Underworld filmi, vampirler ve kurtadamlar etrafında geçen modern bir Romeo & Juliet hikayesi. Bu hikayedeki aşıkların biri kurtadam, diğeriyse bir vampir. Underworld, vampirlerle kurtadamlar arasındaki eskiden kalma yıkıcı ve kanlı bir savaşa karşı kurgulanmış bir film. Başrolde Beckinsale'i 10 adam gücünde zarif bir savaşçı vampir Selene olarak izleyeceğiz.
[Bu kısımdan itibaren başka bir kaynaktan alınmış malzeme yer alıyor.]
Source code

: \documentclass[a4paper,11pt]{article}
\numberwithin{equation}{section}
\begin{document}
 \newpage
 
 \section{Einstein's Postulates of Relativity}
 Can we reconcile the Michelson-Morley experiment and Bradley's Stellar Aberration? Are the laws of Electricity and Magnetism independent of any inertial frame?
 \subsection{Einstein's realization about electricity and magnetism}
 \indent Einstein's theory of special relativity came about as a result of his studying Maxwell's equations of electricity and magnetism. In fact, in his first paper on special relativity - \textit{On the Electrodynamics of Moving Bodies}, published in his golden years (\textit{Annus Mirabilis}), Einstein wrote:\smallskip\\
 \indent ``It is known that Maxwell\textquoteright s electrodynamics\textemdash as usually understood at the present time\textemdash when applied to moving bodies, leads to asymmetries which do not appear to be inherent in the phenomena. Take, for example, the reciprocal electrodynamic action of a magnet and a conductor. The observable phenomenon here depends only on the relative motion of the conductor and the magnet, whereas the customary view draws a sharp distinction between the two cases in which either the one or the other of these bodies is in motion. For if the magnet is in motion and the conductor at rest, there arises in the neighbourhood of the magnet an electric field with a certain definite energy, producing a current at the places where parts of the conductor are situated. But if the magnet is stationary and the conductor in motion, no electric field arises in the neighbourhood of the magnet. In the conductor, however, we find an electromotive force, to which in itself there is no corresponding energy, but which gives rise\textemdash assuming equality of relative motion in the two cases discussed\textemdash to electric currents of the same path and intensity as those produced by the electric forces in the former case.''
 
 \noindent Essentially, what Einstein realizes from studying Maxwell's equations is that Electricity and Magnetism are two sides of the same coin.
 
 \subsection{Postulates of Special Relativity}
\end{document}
Her ne kadar asli görevi kurtadamları öldürmek olsa da, savaşı sonlandırmak isteyen Michael'a (Speedman) aşık olunca hayatlar bir anda değişir.
Görüş:
Underworld'ün tek güzel yanı, hepimizin fazlasıyla kanıksadığı vampir ve kurtadam öyküsüne yeni bir bakış ve yaratıcı bir senaryoyla girişmesi.
Bir vampir filmi için fazla anlaşılmaz olan giriş bölümünü atlattıktan sonra, olayların nereye varacağını az çok anlamaya, senaryodaki merak unsuru bu şekilde az çok eledikten sonra, filmde başka şeyler aramaya başlıyorsunuz. Etkileyici dövüş sahneleri, "evet bu benim adamım" diyeceğiniz bir kahraman, insan-vampir ya da insan-kurtadam ilişkileri vs..
Ama hiçbirini bulamıyorsunuz.. Zaten film, metro sahnesi hariç, hiçbir insanın yaşamadığı terkedilmiş bir şehirde geçiyor sanki. Yani masraftan hiç kaçınmamışlar(!). Tek gördüğünüz göreceğiniz, güzel bir malikane, bir-iki spor araba.
Filmin sonu, sürpriz gibi gözükse de, antrakttan önce kendini belli etmeye başlıyor. Sonsözüm; bir B film için fazla iyi, bir gişe filmi olmak içinse fazla vasat.